_What is expected_:
Every line that includes the word "return" needs to be copied from the listing.
----------
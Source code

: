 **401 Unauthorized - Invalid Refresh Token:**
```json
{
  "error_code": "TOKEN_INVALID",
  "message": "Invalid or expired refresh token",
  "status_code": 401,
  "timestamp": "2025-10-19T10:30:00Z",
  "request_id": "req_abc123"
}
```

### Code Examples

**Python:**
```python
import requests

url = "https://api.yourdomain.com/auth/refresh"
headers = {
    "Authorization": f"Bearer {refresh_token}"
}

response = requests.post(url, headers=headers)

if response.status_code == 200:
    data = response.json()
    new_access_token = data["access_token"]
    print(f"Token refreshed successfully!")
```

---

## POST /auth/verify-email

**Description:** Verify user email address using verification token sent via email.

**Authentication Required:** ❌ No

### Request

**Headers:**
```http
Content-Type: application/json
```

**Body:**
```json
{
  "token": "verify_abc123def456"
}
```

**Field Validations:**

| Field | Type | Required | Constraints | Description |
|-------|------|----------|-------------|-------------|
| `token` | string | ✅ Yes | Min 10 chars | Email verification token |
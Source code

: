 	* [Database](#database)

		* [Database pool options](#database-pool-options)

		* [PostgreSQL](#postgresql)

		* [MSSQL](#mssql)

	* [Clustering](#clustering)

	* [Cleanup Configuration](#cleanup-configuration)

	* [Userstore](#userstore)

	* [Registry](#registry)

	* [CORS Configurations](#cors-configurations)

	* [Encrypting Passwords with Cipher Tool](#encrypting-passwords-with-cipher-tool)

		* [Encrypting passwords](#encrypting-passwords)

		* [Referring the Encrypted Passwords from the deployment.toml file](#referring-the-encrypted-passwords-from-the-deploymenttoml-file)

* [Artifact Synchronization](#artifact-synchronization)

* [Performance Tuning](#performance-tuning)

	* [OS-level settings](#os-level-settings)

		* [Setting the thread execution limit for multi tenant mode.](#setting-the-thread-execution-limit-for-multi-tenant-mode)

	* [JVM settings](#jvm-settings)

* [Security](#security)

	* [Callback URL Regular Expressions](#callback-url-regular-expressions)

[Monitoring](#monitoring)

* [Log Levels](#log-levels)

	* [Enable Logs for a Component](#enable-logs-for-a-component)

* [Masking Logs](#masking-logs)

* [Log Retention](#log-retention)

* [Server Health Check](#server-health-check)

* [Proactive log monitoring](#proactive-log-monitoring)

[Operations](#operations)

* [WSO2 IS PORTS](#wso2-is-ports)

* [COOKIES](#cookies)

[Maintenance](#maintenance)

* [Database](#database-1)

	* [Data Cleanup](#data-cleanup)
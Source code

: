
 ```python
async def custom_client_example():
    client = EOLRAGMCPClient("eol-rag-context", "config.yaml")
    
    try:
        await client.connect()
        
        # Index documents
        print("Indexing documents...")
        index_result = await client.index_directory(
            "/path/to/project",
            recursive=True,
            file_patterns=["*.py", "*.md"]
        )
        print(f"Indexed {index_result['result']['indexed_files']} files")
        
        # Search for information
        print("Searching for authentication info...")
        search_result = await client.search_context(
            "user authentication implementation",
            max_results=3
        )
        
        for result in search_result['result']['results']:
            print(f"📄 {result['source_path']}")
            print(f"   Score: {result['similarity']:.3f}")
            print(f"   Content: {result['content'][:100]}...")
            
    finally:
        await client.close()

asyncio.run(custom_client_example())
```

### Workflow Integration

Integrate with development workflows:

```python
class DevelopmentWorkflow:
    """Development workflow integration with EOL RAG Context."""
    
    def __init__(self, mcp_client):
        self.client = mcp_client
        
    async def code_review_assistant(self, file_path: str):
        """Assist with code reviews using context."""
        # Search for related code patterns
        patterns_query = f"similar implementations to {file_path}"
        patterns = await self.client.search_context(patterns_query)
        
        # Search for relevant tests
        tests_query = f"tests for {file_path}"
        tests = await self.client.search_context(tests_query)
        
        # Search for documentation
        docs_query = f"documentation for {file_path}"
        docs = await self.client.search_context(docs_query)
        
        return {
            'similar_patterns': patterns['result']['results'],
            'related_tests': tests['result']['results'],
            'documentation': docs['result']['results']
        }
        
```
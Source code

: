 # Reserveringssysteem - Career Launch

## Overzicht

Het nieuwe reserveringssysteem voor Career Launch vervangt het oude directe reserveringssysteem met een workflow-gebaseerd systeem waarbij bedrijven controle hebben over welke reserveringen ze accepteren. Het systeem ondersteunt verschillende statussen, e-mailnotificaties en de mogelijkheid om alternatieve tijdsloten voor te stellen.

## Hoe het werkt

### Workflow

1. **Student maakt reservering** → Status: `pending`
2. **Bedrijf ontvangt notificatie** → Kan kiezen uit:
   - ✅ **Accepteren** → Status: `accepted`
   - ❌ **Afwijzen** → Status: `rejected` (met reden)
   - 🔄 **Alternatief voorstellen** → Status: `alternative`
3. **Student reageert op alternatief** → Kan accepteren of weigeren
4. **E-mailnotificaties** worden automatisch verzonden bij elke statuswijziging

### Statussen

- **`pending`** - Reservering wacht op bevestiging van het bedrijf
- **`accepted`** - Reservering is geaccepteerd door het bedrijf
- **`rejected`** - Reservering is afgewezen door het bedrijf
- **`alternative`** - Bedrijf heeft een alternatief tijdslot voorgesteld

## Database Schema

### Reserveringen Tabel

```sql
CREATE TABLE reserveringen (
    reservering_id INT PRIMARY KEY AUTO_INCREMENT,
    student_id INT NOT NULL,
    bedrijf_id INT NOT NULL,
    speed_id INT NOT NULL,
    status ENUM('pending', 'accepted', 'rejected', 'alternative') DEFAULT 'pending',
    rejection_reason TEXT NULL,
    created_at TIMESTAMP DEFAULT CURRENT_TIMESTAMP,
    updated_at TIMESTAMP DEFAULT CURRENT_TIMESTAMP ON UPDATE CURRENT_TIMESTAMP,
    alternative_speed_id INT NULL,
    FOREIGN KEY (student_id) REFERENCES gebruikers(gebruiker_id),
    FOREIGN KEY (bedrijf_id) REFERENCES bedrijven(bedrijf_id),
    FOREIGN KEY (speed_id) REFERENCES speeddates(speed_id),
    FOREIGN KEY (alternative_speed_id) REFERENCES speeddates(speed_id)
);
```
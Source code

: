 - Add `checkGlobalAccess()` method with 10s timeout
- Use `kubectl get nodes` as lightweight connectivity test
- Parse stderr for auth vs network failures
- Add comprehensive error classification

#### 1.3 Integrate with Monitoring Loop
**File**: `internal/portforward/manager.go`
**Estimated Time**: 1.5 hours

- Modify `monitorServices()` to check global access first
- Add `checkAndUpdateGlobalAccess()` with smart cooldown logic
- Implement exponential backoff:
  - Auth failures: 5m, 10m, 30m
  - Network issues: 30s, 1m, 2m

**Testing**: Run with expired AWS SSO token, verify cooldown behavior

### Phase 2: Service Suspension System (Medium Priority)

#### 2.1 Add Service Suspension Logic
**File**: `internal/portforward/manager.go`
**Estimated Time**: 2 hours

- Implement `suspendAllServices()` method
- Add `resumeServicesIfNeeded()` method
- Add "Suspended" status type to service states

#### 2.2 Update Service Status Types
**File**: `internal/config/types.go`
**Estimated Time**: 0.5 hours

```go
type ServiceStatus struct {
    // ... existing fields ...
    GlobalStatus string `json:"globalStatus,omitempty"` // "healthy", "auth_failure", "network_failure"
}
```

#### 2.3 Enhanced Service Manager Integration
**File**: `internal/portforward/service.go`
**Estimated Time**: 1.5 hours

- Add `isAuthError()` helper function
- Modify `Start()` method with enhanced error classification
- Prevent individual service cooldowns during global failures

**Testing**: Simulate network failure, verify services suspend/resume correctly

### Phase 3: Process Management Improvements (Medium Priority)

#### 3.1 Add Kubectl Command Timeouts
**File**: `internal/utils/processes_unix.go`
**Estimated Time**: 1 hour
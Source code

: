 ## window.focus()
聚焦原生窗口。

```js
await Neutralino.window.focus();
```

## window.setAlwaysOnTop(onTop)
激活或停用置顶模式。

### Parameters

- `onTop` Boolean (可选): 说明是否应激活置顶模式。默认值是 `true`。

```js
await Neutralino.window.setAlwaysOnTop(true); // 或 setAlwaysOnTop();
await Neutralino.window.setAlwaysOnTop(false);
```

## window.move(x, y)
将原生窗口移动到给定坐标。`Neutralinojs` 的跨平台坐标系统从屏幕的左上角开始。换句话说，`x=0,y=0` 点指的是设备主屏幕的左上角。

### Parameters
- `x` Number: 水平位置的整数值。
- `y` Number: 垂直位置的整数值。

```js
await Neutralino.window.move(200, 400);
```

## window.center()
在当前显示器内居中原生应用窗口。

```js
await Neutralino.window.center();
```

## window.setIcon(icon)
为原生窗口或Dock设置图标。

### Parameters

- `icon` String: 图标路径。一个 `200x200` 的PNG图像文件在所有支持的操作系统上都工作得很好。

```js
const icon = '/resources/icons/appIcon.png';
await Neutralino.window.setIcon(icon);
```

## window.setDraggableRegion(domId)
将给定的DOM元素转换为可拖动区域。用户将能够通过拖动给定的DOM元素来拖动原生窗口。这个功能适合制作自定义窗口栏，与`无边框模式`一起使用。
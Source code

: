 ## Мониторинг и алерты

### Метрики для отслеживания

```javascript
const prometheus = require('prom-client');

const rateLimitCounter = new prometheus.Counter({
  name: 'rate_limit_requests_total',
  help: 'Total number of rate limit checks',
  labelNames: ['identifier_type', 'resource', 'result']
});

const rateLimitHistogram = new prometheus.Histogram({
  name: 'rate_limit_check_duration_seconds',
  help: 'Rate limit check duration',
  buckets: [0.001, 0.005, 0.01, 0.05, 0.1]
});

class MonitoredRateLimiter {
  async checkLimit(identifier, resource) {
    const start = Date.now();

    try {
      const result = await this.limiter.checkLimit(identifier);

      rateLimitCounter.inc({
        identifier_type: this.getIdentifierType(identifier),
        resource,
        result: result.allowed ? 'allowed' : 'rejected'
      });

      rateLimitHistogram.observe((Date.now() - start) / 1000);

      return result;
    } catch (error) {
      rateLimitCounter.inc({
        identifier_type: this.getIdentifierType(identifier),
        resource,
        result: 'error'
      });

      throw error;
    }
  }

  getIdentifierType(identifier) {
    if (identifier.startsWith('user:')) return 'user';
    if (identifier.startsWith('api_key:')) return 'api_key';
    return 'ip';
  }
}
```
----------
_Expected output_:
        return {
      return result;
    if (identifier.startsWith('user:')) return 'user';
    if (identifier.startsWith('api_key:')) return 'api_key';
    return 'ip';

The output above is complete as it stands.